Look through the records below for the line with "- main 브랜치 푸시 시 자동 배포". Return that line and each one after it up to and including the line with "### 헬스체크 엔드포인트", exactly.
**********
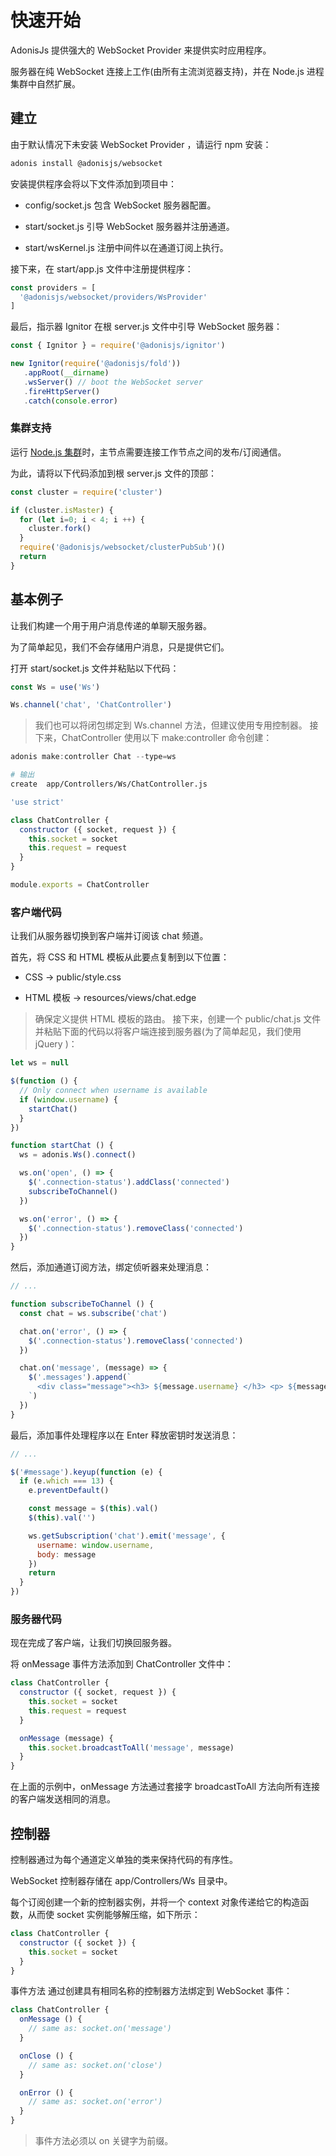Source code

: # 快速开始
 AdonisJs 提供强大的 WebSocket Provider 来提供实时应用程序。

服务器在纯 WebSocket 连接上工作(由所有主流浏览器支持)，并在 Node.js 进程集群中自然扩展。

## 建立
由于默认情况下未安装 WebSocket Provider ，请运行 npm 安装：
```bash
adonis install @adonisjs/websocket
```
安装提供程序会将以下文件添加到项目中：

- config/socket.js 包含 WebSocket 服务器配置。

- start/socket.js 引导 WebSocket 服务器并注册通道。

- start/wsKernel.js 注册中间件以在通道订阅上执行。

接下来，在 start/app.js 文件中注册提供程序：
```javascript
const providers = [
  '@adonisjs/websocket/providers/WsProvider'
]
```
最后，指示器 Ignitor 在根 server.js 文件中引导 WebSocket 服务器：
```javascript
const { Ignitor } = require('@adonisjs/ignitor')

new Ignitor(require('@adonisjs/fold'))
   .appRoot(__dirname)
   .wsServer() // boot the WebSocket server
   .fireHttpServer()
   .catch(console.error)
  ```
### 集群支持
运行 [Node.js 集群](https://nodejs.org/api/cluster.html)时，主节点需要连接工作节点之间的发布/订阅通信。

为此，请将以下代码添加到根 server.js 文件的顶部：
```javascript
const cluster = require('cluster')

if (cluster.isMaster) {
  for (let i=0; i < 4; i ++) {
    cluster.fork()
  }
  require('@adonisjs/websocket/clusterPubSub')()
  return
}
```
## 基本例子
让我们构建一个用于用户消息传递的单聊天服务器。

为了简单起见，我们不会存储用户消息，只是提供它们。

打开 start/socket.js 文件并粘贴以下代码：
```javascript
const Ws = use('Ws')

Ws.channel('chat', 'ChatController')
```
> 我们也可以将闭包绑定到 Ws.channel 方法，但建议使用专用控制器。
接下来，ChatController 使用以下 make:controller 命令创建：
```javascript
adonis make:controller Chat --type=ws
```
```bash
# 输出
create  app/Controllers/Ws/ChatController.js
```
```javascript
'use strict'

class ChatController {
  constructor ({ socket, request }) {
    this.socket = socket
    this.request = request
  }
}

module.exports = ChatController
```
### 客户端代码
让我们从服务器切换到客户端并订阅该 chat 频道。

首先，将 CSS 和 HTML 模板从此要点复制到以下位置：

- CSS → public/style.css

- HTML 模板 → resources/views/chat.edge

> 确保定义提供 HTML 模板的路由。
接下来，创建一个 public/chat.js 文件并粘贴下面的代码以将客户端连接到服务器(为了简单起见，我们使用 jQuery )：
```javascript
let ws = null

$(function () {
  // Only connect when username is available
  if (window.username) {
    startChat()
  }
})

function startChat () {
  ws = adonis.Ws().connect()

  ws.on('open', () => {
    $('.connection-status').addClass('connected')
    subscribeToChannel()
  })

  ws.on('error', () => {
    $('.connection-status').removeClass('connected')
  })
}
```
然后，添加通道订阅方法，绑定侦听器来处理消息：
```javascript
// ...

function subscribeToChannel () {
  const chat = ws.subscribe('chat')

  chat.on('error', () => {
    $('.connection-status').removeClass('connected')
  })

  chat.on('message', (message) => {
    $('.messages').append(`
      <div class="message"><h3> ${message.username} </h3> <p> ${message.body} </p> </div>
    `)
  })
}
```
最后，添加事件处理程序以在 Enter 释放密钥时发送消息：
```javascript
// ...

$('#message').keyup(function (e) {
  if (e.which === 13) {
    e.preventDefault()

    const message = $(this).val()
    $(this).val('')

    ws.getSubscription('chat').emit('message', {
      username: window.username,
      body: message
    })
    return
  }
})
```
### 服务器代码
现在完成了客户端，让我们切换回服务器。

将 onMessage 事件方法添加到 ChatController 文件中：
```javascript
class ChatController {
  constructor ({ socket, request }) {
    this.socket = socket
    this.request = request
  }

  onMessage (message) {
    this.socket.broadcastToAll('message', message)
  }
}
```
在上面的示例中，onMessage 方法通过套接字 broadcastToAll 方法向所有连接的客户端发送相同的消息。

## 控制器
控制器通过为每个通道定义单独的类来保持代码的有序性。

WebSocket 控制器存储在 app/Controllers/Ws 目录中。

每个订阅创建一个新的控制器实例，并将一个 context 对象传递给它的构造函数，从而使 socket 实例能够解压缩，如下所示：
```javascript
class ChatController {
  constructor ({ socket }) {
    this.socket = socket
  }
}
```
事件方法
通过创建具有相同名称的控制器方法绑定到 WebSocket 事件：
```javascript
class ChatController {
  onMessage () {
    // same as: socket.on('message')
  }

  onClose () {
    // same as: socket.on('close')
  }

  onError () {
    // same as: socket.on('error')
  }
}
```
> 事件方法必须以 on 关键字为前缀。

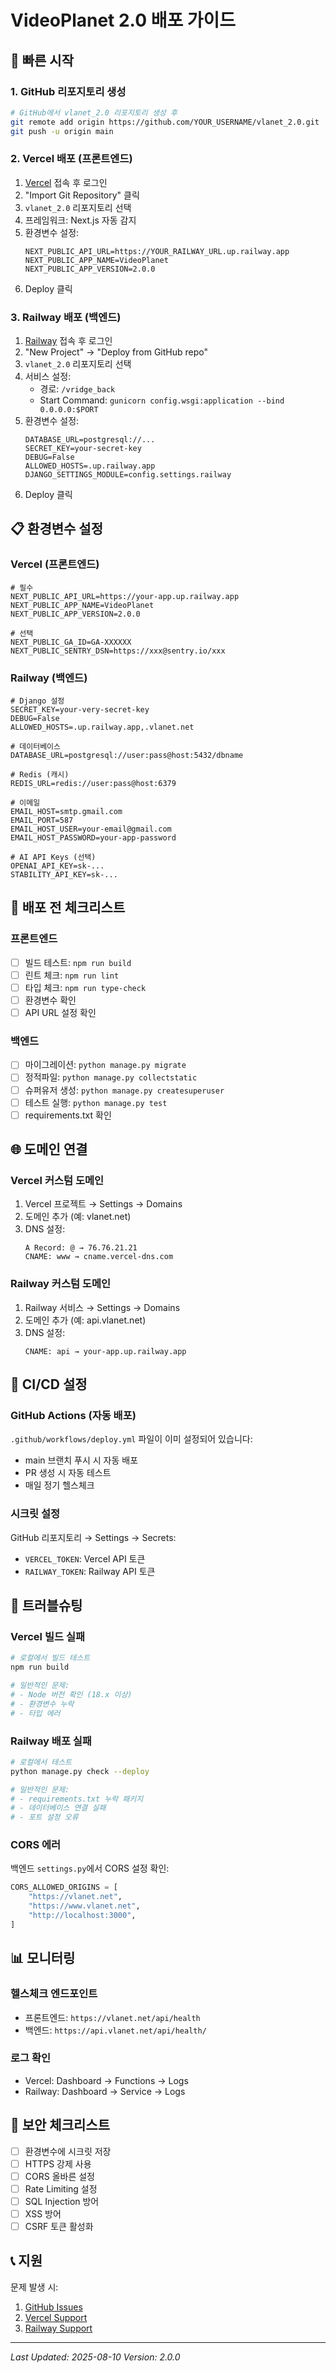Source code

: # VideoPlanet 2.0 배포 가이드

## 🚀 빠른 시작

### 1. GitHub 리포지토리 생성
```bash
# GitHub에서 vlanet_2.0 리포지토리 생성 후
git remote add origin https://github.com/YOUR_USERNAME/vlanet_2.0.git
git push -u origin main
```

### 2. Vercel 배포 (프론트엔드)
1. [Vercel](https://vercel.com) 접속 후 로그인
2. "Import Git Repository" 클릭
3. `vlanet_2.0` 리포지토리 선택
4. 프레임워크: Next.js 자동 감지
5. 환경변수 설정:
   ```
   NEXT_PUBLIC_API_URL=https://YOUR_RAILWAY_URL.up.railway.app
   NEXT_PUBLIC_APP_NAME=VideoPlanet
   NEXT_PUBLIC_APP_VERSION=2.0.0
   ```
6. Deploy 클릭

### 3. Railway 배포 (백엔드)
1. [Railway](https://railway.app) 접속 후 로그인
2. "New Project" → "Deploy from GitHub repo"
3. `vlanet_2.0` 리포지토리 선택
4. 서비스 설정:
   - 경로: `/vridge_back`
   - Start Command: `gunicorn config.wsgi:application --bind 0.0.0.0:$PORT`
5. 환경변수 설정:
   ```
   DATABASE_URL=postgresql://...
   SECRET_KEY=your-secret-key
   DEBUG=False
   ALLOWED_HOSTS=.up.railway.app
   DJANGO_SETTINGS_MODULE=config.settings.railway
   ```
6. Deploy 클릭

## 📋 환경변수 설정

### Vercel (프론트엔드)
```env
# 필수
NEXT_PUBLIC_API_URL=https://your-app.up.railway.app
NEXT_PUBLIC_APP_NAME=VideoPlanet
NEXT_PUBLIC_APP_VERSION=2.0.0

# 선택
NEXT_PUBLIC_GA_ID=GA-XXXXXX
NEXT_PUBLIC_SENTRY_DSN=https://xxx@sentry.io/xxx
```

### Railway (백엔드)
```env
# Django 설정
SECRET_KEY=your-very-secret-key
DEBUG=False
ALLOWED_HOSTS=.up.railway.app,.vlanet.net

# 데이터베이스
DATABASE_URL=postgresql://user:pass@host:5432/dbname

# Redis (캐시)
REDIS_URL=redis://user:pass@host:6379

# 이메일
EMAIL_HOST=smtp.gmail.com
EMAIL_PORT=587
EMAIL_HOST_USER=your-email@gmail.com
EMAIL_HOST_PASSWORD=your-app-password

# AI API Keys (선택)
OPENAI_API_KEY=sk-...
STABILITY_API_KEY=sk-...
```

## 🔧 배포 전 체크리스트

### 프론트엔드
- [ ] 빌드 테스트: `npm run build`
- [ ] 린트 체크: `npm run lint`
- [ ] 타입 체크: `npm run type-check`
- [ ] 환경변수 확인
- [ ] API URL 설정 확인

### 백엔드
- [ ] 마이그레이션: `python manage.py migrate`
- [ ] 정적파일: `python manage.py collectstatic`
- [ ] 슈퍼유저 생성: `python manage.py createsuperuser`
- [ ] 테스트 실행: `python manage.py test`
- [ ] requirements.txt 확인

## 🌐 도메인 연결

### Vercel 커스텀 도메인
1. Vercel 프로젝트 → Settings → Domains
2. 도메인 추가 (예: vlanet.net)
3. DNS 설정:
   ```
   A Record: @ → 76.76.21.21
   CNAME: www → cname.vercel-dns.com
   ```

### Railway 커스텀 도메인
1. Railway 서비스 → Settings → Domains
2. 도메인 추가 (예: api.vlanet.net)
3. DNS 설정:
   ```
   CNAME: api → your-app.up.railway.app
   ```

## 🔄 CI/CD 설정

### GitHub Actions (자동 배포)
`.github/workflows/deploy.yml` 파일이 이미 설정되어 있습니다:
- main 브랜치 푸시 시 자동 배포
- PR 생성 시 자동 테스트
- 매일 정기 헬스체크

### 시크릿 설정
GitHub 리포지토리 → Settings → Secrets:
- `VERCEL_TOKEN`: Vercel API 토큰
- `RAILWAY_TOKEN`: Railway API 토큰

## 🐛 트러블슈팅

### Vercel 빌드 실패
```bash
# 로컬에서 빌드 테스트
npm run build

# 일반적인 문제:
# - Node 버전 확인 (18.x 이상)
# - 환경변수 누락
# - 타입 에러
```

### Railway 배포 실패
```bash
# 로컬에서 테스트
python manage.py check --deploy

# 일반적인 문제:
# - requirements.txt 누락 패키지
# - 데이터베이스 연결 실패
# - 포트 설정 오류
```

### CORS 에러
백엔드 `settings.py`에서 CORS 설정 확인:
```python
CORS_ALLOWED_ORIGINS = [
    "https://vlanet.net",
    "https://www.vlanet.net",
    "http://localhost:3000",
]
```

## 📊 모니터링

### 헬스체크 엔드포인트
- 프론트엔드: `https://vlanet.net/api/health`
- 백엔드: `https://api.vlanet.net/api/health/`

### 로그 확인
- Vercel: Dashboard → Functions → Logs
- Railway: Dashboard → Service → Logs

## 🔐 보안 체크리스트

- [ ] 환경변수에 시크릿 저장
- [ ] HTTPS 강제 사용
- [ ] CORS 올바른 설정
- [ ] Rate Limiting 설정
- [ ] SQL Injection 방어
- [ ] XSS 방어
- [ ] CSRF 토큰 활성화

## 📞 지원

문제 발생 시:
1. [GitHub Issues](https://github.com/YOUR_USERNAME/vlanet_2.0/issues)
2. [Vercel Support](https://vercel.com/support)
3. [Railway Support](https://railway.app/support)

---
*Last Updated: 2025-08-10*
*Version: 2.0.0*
**********
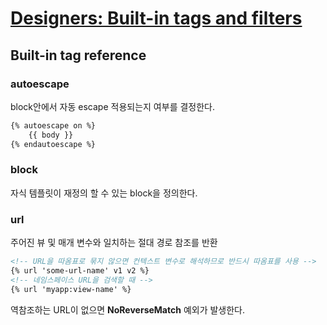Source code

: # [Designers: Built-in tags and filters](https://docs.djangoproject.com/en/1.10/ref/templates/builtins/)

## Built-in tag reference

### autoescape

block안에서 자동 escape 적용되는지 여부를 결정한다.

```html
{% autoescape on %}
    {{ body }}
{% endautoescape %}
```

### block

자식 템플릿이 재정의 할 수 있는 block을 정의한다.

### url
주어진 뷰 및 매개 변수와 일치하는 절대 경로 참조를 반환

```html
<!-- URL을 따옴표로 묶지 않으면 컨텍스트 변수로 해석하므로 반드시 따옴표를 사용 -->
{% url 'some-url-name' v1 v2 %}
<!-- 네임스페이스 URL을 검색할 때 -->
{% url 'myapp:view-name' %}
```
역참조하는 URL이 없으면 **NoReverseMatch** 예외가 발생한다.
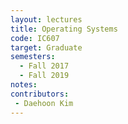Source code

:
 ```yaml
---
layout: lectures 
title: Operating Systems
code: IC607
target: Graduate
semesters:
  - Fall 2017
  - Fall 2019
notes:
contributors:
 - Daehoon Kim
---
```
**********
-- SOLUTION --
- main 브랜치 푸시 시 자동 배포
- PR 생성 시 자동 테스트
- 매일 정기 헬스체크

### 시크릿 설정
GitHub 리포지토리 → Settings → Secrets:
- `VERCEL_TOKEN`: Vercel API 토큰
- `RAILWAY_TOKEN`: Railway API 토큰

## 🐛 트러블슈팅

### Vercel 빌드 실패
```bash
# 로컬에서 빌드 테스트
npm run build

# 일반적인 문제:
# - Node 버전 확인 (18.x 이상)
# - 환경변수 누락
# - 타입 에러
```

### Railway 배포 실패
```bash
# 로컬에서 테스트
python manage.py check --deploy

# 일반적인 문제:
# - requirements.txt 누락 패키지
# - 데이터베이스 연결 실패
# - 포트 설정 오류
```

### CORS 에러
백엔드 `settings.py`에서 CORS 설정 확인:
```python
CORS_ALLOWED_ORIGINS = [
    "https://vlanet.net",
    "https://www.vlanet.net",
    "http://localhost:3000",
]
```

## 📊 모니터링

### 헬스체크 엔드포인트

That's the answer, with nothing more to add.